Koniec dobrego o Kinia wstała z drzemki a Kubuś też zaczyna skwierczeć.
 
Igocencja ja nie kupuje śpiworka przy pierwszej córci nie mialam i chodziłyśmy na spacery przy -20C
zakładałam bodziak długi rekaw, kaftanik, rajstopki spodnie i kombinezon, na głowe czapka + kaptur z kombinezonu i przykrywałam kocykiem nie baardzo grubym tylko troszke grubszym od polarkowego. i teraz też tak bede robic.
 
Ja teraz mam śpiworek i zakładam mu bodziak z dł rękawem,bluze z polaru i kurtkę cieplejszą i wkładam do śpiworka(on nie jest bardzo gruby) jeśli jest zimno to wkąłdam w środek kocyk.Na dól zakładam mu rajtuzki i spodenki na podszewce i do tego jesczze frotowe skarpetki.
Zamówiłam mu też kombinezon więc nie będę musiała mu zakłądac dodatkowej warstwy.Ogólnie słyszałam tezę by dzieci ubierać tak jak my plus jedną warstwe ubrania więcej jak my.
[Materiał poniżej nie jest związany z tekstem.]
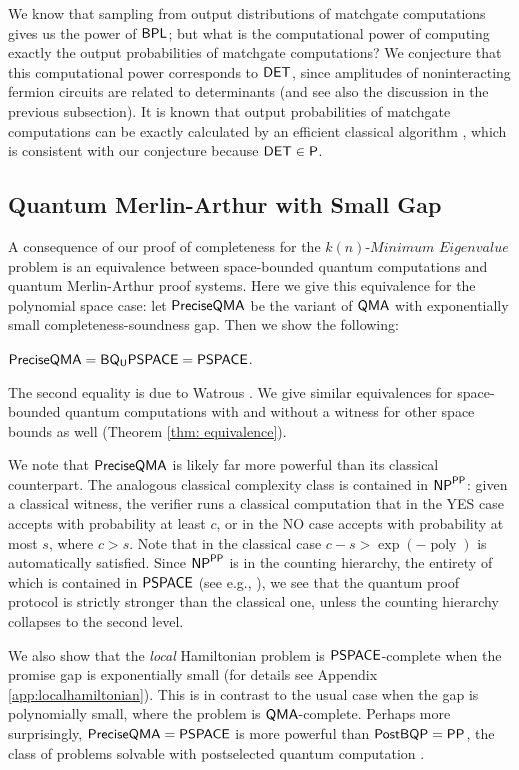 \documentclass[a4paper,UKenglish]{lipics-v2016}
\newcommand\DET{{\sf{DET}}}
\newcommand\QMA{{\sf{QMA}}}
\newcommand\PSPACE{{\sf{PSPACE}}}
\newcommand\BQPSPACE{{\sf{BQ_{U}PSPACE}}}
\newcommand\PP{\sf{PP}}
\newcommand\NP{{\sf{NP}}}
\newcommand\PostBQP{{\sf{PostBQP}}}
\newcommand\BPL{{\sf{BPL}}}
\newcommand\preciseQMA{{\sf{PreciseQMA}}}
\newcommand\spechamiltonian[1]{\ensuremath{#1}\textit{-Minimum Eigenvalue}}
\newcommand{\classfont}{\sf}
\DeclareMathOperator{\poly}{poly}
\begin{document}
We know that sampling from output distributions of matchgate computations gives us the power of $\BPL$; but what is the computational power of computing exactly the output probabilities of matchgate computations? We conjecture that this computational power corresponds to $\DET$, since amplitudes of noninteracting fermion circuits are related to determinants (and see also the discussion in the previous subsection). It is known that output probabilities of matchgate computations can be exactly calculated by an efficient classical algorithm \cite{JozMiy08RSPA}, which is consistent with our conjecture because $\DET \in \classfont{P}$.

\subsection{Quantum Merlin-Arthur with Small Gap}
A consequence of our proof of completeness for the $\spechamiltonian{k(n)}$ problem is an equivalence between space-bounded quantum computations and quantum Merlin-Arthur proof systems. Here we give this equivalence for the polynomial space case: let $\preciseQMA$ be the variant of $\QMA$ with exponentially small completeness-soundness gap. Then we show the following:
\begin{corollary} \label{cor: preciseqma}
$\preciseQMA = \BQPSPACE =  \PSPACE$.
\end{corollary}
The second equality is due to Watrous \cite{Watrous99,Watrous03}. We give similar equivalences for space-bounded quantum computations with and without a witness for other space bounds as well (Theorem \ref{thm: equivalence}).

We note that $\preciseQMA$ is likely far more powerful than its classical counterpart. The analogous classical complexity class is contained in $\NP^{\PP}$: given a classical witness, the verifier runs a classical computation that in the YES case accepts with probability at least $c$, or in the NO case accepts with probability at most $s$, where $c>s$. Note that in the classical case $c - s > \exp(-\poly)$ is automatically satisfied. Since $\NP^{\PP}$ is in the counting hierarchy, the entirety of which is contained in $\PSPACE$ (see e.g., \cite{allenderwagner}), we see that the quantum proof protocol is strictly stronger than the classical one, unless the counting hierarchy collapses to the second level.

We also show that the \emph{local} Hamiltonian problem is $\PSPACE$-complete when the promise gap is exponentially small (for details see Appendix \ref{app:localhamiltonian}). This is in contrast to the usual case when the gap is polynomially small, where the problem is $\QMA$-complete. Perhaps more surprisingly, $\preciseQMA = \PSPACE$ is more powerful than $\PostBQP=\PP$, the class of problems solvable with postselected quantum computation \cite{aaronson05}.
\end{document}
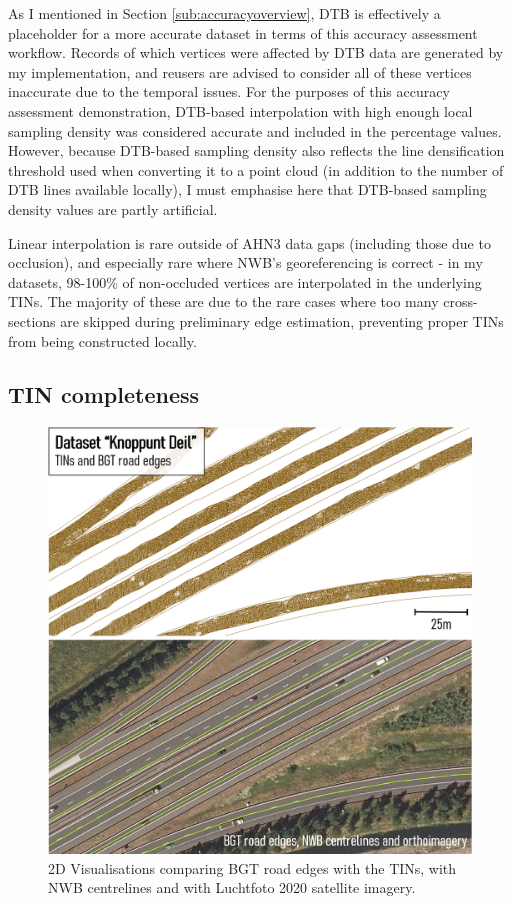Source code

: As I mentioned in Section \ref{sub:accuracyoverview}, DTB is effectively a placeholder for a more accurate dataset in terms of this accuracy assessment workflow. Records of which vertices were affected by DTB data are generated by my implementation, and reusers are advised to consider all of these vertices inaccurate due to the temporal issues. For the purposes of this accuracy assessment demonstration, DTB-based interpolation with high enough local sampling density was considered accurate and included in the percentage values. However, because DTB-based sampling density also reflects the line densification threshold used when converting it to a point cloud (in addition to the number of DTB lines available locally), I must emphasise here that DTB-based sampling density values are partly artificial.

Linear interpolation is rare outside of AHN3 data gaps (including those due to occlusion), and especially rare where NWB's georeferencing is correct - in my datasets, 98-100\% of non-occluded vertices are interpolated in the underlying TINs. The majority of these are due to the rare cases where too many cross-sections are skipped during preliminary edge estimation, preventing proper TINs from being constructed locally.

\subsection{TIN completeness}
\label{sub:tincompleteness}

\begin{figure}
    \centering
    \includegraphics[width=\linewidth]{final_report/figs/bgtcomparison.png}
    \caption{2D Visualisations comparing BGT road edges with the TINs, with NWB centrelines and with Luchtfoto 2020 satellite imagery.}
    \label{fig:bgtcomparison}
\end{figure}

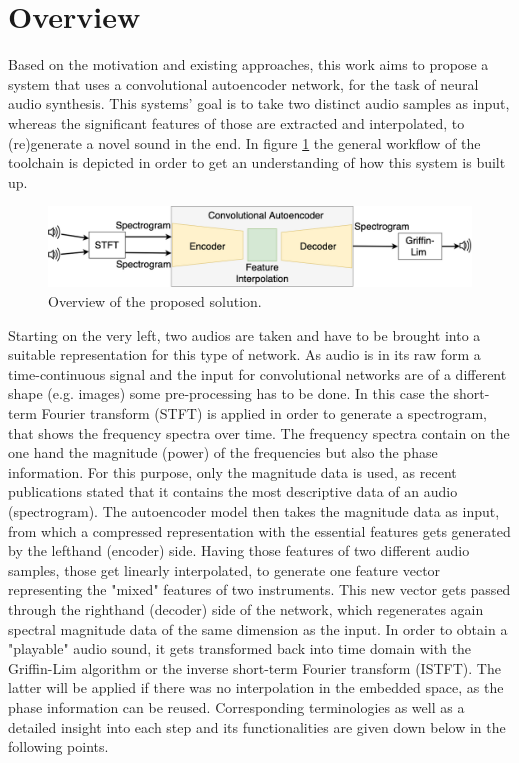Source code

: \section{Overview}
\label{sec:app_overview}
Based on the motivation and existing approaches, this work aims to propose a system that uses a convolutional autoencoder network, for the task of neural audio synthesis. This systems' goal is to take two distinct audio samples as input, whereas the significant features of those are extracted and interpolated, to (re)generate a novel sound in the end. In figure \ref{fig:toolchain} the general workflow of the toolchain is depicted in order to get an understanding of how this system is built up. 

 \begin{figure}[htb!]
	\caption{Overview of the proposed solution.}
	\label{fig:toolchain}
	\centering
	\includegraphics[width=\textwidth]{images/approach/Toolchain.png}
\end{figure}

Starting on the very left, two audios are taken and have to be brought into a suitable representation for this type of network. As audio is in its raw form a time-continuous signal and the input for convolutional networks are of a different shape (e.g. images) some pre-processing has to be done. In this case the short-term Fourier transform (STFT) is applied in order to generate a spectrogram, that shows the frequency spectra over time. The frequency spectra contain on the one hand the magnitude (power) of the frequencies but also the phase information. For this purpose, only the magnitude data is used, as recent publications stated that it contains the most descriptive data of an audio (spectrogram). The autoencoder model then takes the magnitude data as input, from which a compressed representation with the essential features gets generated by the lefthand (encoder) side. Having those features of two different audio samples, those get linearly interpolated, to generate one feature vector representing the "mixed" features of two instruments. This new vector gets passed through the righthand (decoder) side of the network, which regenerates again spectral magnitude data of the same dimension as the input. In order to obtain a "playable" audio sound, it gets transformed back into time domain with the Griffin-Lim algorithm \cite{Griffin1984} or the inverse short-term Fourier transform (ISTFT). The latter will be applied if there was no interpolation in the embedded space, as the phase information can be reused. Corresponding terminologies as well as a detailed insight into each step and its functionalities are given down below in the following points.


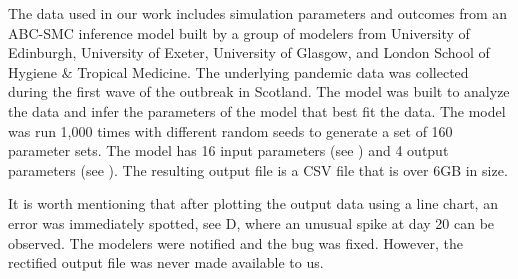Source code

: The data used in our work includes simulation parameters and outcomes from an ABC-SMC inference model \cite{toni2008Approximate} built by a group of modelers from University of Edinburgh, University of Exeter, University of Glasgow, and London School of Hygiene \& Tropical Medicine. The underlying pandemic data was collected during the first wave of the outbreak in Scotland. The model was built to analyze the data and infer the parameters of the model that best fit the data. The model was run 1,000 times with different random seeds to generate a set of 160 parameter sets. The model has 16 input parameters (see ) and 4 output parameters (see ). The resulting output file is a CSV file that is over 6GB in size.

It is worth mentioning that after plotting the output data using a line chart, an error was immediately spotted, see D, where an unusual spike at day 20 can be observed. The modelers were notified and the bug was fixed. However, the rectified output file was never made available to us.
Mój smyk dziś przespał 5,5 H ciągem w nocy i aż mi cycki chciały eksplodowac od mleczka
 
reklama
Witajcie!! :-)
Na chwilę, bo zaraz idę spać :-) tylko warzywka wrzucę do gara ;-) trzeba korzystać :-)

Elssi dobrze, że zajarzyłaś ;-)

Igocencja kup sobie *spam*, syrop dla kobiet w ciązy i karmiacych, naturalny z malin, czarnych porzeczek, czosnku. Pomaga!

Dora super karmik :-) Widać, że pierwsza chętna jest na dziale sprzedam :-)


Ja mam kombinezon, Hania jeszcze w nim nie chodzi...


Heh, zjadło mi posta!
Hania się obudziła, więc lecę!

A co się dzieje z Dziubą, mało jej... Wiecie może?